The present study was carried out to develop a simple and rapid HPLC method for the simultaneous estimation of TIZ and VAL, using most widely used Hypersil BDS column. The typical chromatogram of TIZ, VAL with the internal standard ROF in the formulation is presented in fig. 1. The retention time of TIZ, VAL, and ROF were found to be 3.15, 10.92, and 16.24 min, respectively. The assay concentration of 0.6 μg/ml TIZ and 20 μg/ml of VAL was selected according to the labelled claim. The peaks were well resolved and the capacity factor (k’) between TIZ and VAL was found to be 5.54. The drug peaks were symmetrical in shape and asymmetry factor for all the peaks were found to be less than 1.20. There was good repeatability of the proposed method as the precision of the method was less than 2% for all the three drugs. The coefficient of variance was found to be 0.62% for TIZ and 0.86% for VAL; that shows the method is highly precise.


Fig. 1: Typical chromatogram of sample solution. Typical chromatogram of the sample solution containing tizanidine and valdecoxib at the retention time of 3.15 and 10.92 min. Rofecoxib (internal standard) was eluted at 16.24 min.

Linearity experiment was performed thrice for all the three components, and response was found to be linear in the concentration range of 0.42-0.78 μg/ml for TIZ, 14.0-26.0 μg/ml for VAL. Regression lines obtained at 95% confidence interval using least square method. Correlation coefficient ‘r’ values (n=3) for all three drugs were ≥0.999. Accuracy of method was determined by recovery studies (n=3). The concentration of standard spiked to the sample was 0.07-0.13 μg/ml for TIZ, 1.753.25 μg/ml for DCL, and 11.375-21.125 μg/ml for PAR. Recovery data from the study are reported in Table 1. The mean % recovery was found to be 99.1% for TIZ, 99.3% for DCL, and 98.6% for PAR. The content of the drugs in the commercial dosage form was found to be 98.7% for TIZ and 99.2% for VAL by this method. The estimated amount was within the acceptable limits of the labelled claim of the formulation.
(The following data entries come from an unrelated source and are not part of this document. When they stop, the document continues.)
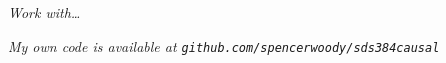 \documentclass[11pt,letter]{article}
\begin{document}
\maketitle

\newpage


\emph{Work with\ldots}

\emph{My own code is available at
  \texttt{github.com/spencerwoody/sds384causal}}


















% 





% 
 




\begin{raggedright}

\end{raggedright}


\end{document}
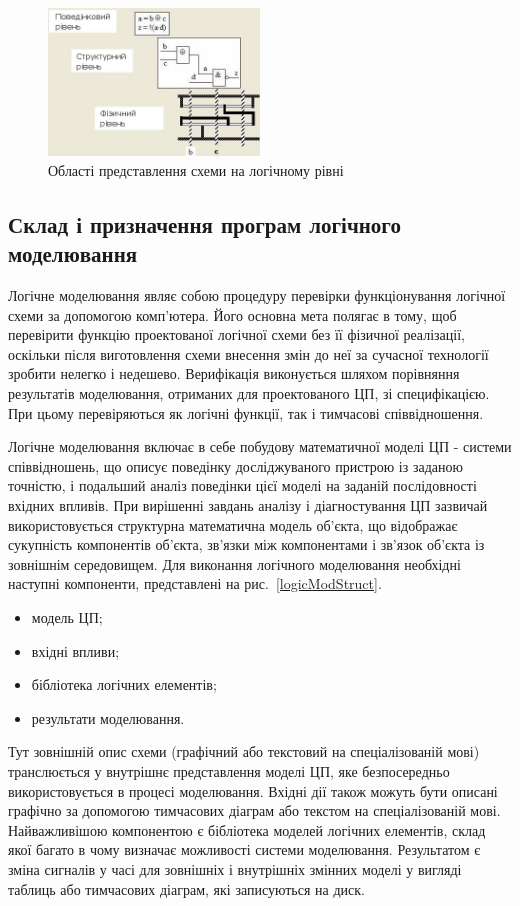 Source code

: \documentclass[12pt,a4paper]{article}
\begin{document}
\begin{figure}[h]
  \centering
    \includegraphics[width=0.5\textwidth]{logic-level-presentation-domains.jpg}
  \caption{Області представлення схеми на логічному рівні\label{logicLvl}}
\end{figure}

\subsection{Склад і призначення програм логічного моделювання}

Логічне моделювання являє собою процедуру перевірки функціонування логічної схеми за допомогою комп'ютера. Його основна мета полягає в тому, щоб перевірити функцію проектованої логічної схеми без її фізичної реалізації, оскільки після виготовлення схеми внесення змін до неї за сучасної технології зробити нелегко і недешево. Верифікація виконується шляхом порівняння результатів моделювання, отриманих для проектованого ЦП, зі специфікацією. При цьому перевіряються як логічні функції, так і тимчасові співвідношення.

Логічне моделювання включає в себе побудову математичної моделі ЦП - системи співвідношень, що описує поведінку досліджуваного пристрою із заданою точністю, і подальший аналіз поведінки цієї моделі на заданій послідовності вхідних впливів. При вирішенні завдань аналізу і діагностування ЦП зазвичай використовується структурна математична модель об'єкта, що відображає сукупність компонентів об'єкта, зв'язки між компонентами і зв'язок об'єкта із зовнішнім середовищем. Для виконання логічного моделювання необхідні наступні компоненти, представлені на рис.~\ref{logicModStruct}.
\begin{itemize}
  \item модель ЦП;
  \item вхідні впливи;
  \item бібліотека логічних елементів;
  \item результати моделювання.
\end{itemize}
Тут зовнішній опис схеми (графічний або текстовий на спеціалізованій мові) транслюється у внутрішнє представлення моделі ЦП, яке безпосередньо використовується в процесі моделювання. Вхідні дії також можуть бути описані графічно за допомогою тимчасових діаграм або текстом на спеціалізованій мові. Найважливішою компонентою є бібліотека моделей логічних елементів, склад якої багато в чому визначає можливості системи моделювання. Результатом є зміна сигналів у часі для зовнішніх і внутрішніх змінних моделі у вигляді таблиць або тимчасових діаграм, які записуються на диск.
\end{document}
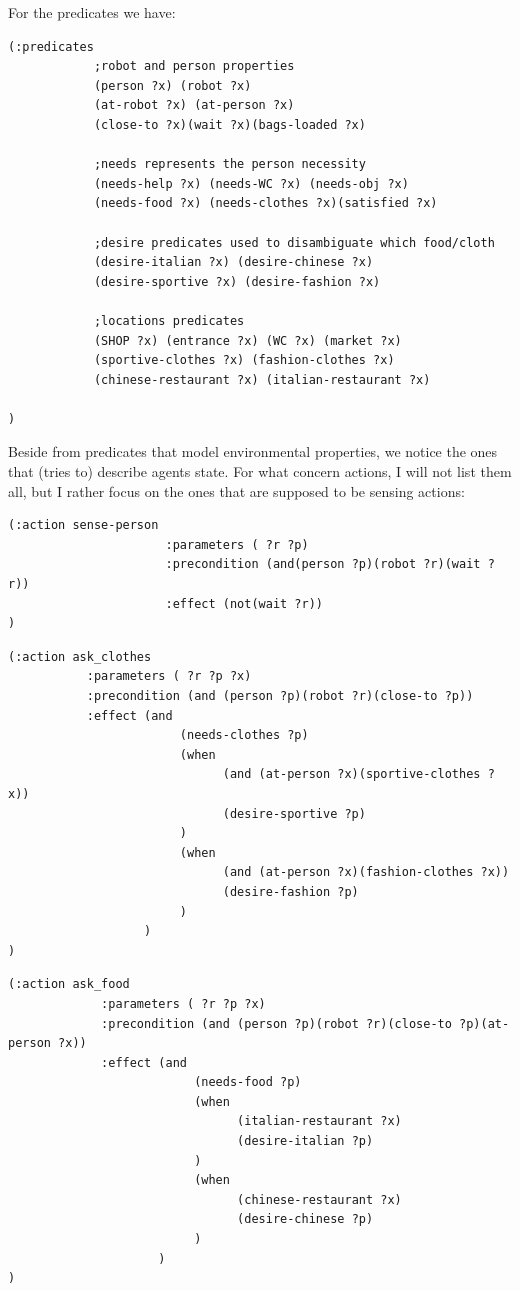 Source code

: \documentclass[pdftex,12pt,a4paper]{report}
\begin{document}
\noindent For the predicates we have:
\begin{verbatim}
(:predicates
            ;robot and person properties
            (person ?x) (robot ?x)
            (at-robot ?x) (at-person ?x)
            (close-to ?x)(wait ?x)(bags-loaded ?x)

            ;needs represents the person necessity
            (needs-help ?x) (needs-WC ?x) (needs-obj ?x)
            (needs-food ?x) (needs-clothes ?x)(satisfied ?x)

            ;desire predicates used to disambiguate which food/cloth
            (desire-italian ?x) (desire-chinese ?x)
            (desire-sportive ?x) (desire-fashion ?x)

            ;locations predicates
            (SHOP ?x) (entrance ?x) (WC ?x) (market ?x)
            (sportive-clothes ?x) (fashion-clothes ?x)
            (chinese-restaurant ?x) (italian-restaurant ?x)

)
\end{verbatim}
Beside from predicates that model environmental properties, we notice the ones that (tries to) describe agents state. 
\noindent For what concern actions, I will not list them all, but I rather focus on the ones that are supposed to be sensing actions:
\begin{verbatim}
(:action sense-person
                      :parameters ( ?r ?p)
                      :precondition (and(person ?p)(robot ?r)(wait ?r))
                      :effect (not(wait ?r))
)
\end{verbatim}

\begin{verbatim}
(:action ask_clothes
           :parameters ( ?r ?p ?x)
           :precondition (and (person ?p)(robot ?r)(close-to ?p))
           :effect (and
                        (needs-clothes ?p)
                        (when
                              (and (at-person ?x)(sportive-clothes ?x))
                              (desire-sportive ?p)
                        )
                        (when
                              (and (at-person ?x)(fashion-clothes ?x))
                              (desire-fashion ?p)
                        )
                   )
)
\end{verbatim}

\begin{verbatim}
(:action ask_food
             :parameters ( ?r ?p ?x)
             :precondition (and (person ?p)(robot ?r)(close-to ?p)(at-person ?x))
             :effect (and
                          (needs-food ?p)
                          (when
                                (italian-restaurant ?x)
                                (desire-italian ?p)
                          )
                          (when
                                (chinese-restaurant ?x)
                                (desire-chinese ?p)
                          )
                     )
)
\end{verbatim}
\end{document}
Drug Amount added (µg/ml) Amount recovered (µg/ml) Recovery (%) Average recovery (%)
Tizanidine 0.480 0.471 98.13  
  0.596 0.584 97.99 98.62
  0.724 0.715 99.75  
Valdecoxib 15.900 15.878 99.86  
  19.928 19.860 99.65 99.73
  24.184 24.105 99.68  
Recovery experiment data for TIZ and VAL showing the amounts of drug added and recovered from sample solution at each level (n=3), percentage recovery and the average percentage recovery. TIZ stands for tizanidine and VAL stands for valdecoxib

Table 1: Recovery Studies

The developed RP-HPLC method provides a convenient and efficient method for the separation and estimation of TIZ and VAL in combined dosage form. There was no interference from the excipients used in the tablet formulation and hence the method is suitable for analysis of tablets. The results of validation showed that the proposed method is simple, linear, precise, accurate, and selective and is employed in routine assay of TIZ and VAL in tablets.